DESCRIPTION OF THE TASK:
What is wanted is every record, duplicated word for word.

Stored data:
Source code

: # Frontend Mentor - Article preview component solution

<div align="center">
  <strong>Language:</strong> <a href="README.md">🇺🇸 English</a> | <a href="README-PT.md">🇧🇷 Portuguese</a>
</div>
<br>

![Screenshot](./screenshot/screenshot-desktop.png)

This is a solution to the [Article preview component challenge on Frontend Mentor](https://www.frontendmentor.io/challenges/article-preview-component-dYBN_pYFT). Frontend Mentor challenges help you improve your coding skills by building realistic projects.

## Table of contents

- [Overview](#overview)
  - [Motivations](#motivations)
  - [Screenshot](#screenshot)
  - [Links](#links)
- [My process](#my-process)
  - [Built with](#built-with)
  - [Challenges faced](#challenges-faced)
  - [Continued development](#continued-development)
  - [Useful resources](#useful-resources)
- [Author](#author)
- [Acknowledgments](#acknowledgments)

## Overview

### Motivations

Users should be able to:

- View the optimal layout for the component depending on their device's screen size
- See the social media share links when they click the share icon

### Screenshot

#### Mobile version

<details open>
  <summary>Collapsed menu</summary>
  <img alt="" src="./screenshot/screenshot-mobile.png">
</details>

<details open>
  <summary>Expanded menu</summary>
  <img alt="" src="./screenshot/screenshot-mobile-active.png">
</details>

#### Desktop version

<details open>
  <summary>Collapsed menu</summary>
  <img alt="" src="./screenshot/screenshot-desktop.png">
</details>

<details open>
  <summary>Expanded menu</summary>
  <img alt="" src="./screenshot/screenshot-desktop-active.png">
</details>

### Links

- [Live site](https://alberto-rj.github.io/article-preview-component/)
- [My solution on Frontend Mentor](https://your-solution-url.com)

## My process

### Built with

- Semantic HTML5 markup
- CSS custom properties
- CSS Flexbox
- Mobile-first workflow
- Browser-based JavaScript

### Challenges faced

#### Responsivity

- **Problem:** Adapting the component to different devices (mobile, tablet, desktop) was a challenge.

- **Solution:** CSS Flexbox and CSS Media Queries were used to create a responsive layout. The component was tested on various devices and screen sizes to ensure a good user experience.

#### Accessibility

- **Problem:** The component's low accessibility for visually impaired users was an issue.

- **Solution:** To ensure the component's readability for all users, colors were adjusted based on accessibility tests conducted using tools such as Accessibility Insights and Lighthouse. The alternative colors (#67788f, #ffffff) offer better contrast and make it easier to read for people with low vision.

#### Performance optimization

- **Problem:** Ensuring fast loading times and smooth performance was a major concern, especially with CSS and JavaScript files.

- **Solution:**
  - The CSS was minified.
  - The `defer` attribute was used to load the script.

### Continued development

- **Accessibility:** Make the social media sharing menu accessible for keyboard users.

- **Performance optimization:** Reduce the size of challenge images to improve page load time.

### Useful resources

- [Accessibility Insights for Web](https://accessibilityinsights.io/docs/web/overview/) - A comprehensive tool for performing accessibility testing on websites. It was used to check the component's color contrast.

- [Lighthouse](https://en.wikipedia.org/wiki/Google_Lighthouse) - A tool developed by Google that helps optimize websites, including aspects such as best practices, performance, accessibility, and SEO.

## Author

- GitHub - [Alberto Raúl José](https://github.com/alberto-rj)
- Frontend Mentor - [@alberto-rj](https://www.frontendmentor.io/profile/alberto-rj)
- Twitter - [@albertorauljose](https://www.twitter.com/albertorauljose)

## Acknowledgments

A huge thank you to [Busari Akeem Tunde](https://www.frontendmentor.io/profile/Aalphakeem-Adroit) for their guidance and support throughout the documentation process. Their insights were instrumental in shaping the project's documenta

RESPONSE TO THE TASK:
Source code

: # Frontend Mentor - Article preview component solution

<div align="center">
  <strong>Language:</strong> <a href="README.md">🇺🇸 English</a> | <a href="README-PT.md">🇧🇷 Portuguese</a>
</div>
<br>

![Screenshot](./screenshot/screenshot-desktop.png)

This is a solution to the [Article preview component challenge on Frontend Mentor](https://www.frontendmentor.io/challenges/article-preview-component-dYBN_pYFT). Frontend Mentor challenges help you improve your coding skills by building realistic projects.

## Table of contents

- [Overview](#overview)
  - [Motivations](#motivations)
  - [Screenshot](#screenshot)
  - [Links](#links)
- [My process](#my-process)
  - [Built with](#built-with)
  - [Challenges faced](#challenges-faced)
  - [Continued development](#continued-development)
  - [Useful resources](#useful-resources)
- [Author](#author)
- [Acknowledgments](#acknowledgments)

## Overview

### Motivations

Users should be able to:

- View the optimal layout for the component depending on their device's screen size
- See the social media share links when they click the share icon

### Screenshot

#### Mobile version

<details open>
  <summary>Collapsed menu</summary>
  <img alt="" src="./screenshot/screenshot-mobile.png">
</details>

<details open>
  <summary>Expanded menu</summary>
  <img alt="" src="./screenshot/screenshot-mobile-active.png">
</details>

#### Desktop version

<details open>
  <summary>Collapsed menu</summary>
  <img alt="" src="./screenshot/screenshot-desktop.png">
</details>

<details open>
  <summary>Expanded menu</summary>
  <img alt="" src="./screenshot/screenshot-desktop-active.png">
</details>

### Links

- [Live site](https://alberto-rj.github.io/article-preview-component/)
- [My solution on Frontend Mentor](https://your-solution-url.com)

## My process

### Built with

- Semantic HTML5 markup
- CSS custom properties
- CSS Flexbox
- Mobile-first workflow
- Browser-based JavaScript

### Challenges faced

#### Responsivity

- **Problem:** Adapting the component to different devices (mobile, tablet, desktop) was a challenge.

- **Solution:** CSS Flexbox and CSS Media Queries were used to create a responsive layout. The component was tested on various devices and screen sizes to ensure a good user experience.

#### Accessibility

- **Problem:** The component's low accessibility for visually impaired users was an issue.

- **Solution:** To ensure the component's readability for all users, colors were adjusted based on accessibility tests conducted using tools such as Accessibility Insights and Lighthouse. The alternative colors (#67788f, #ffffff) offer better contrast and make it easier to read for people with low vision.

#### Performance optimization

- **Problem:** Ensuring fast loading times and smooth performance was a major concern, especially with CSS and JavaScript files.

- **Solution:**
  - The CSS was minified.
  - The `defer` attribute was used to load the script.

### Continued development

- **Accessibility:** Make the social media sharing menu accessible for keyboard users.

- **Performance optimization:** Reduce the size of challenge images to improve page load time.

### Useful resources

- [Accessibility Insights for Web](https://accessibilityinsights.io/docs/web/overview/) - A comprehensive tool for performing accessibility testing on websites. It was used to check the component's color contrast.

- [Lighthouse](https://en.wikipedia.org/wiki/Google_Lighthouse) - A tool developed by Google that helps optimize websites, including aspects such as best practices, performance, accessibility, and SEO.

## Author

- GitHub - [Alberto Raúl José](https://github.com/alberto-rj)
- Frontend Mentor - [@alberto-rj](https://www.frontendmentor.io/profile/alberto-rj)
- Twitter - [@albertorauljose](https://www.twitter.com/albertorauljose)

## Acknowledgments

A huge thank you to [Busari Akeem Tunde](https://www.frontendmentor.io/profile/Aalphakeem-Adroit) for their guidance and support throughout the documentation process. Their insights were instrumental in shaping the project's documenta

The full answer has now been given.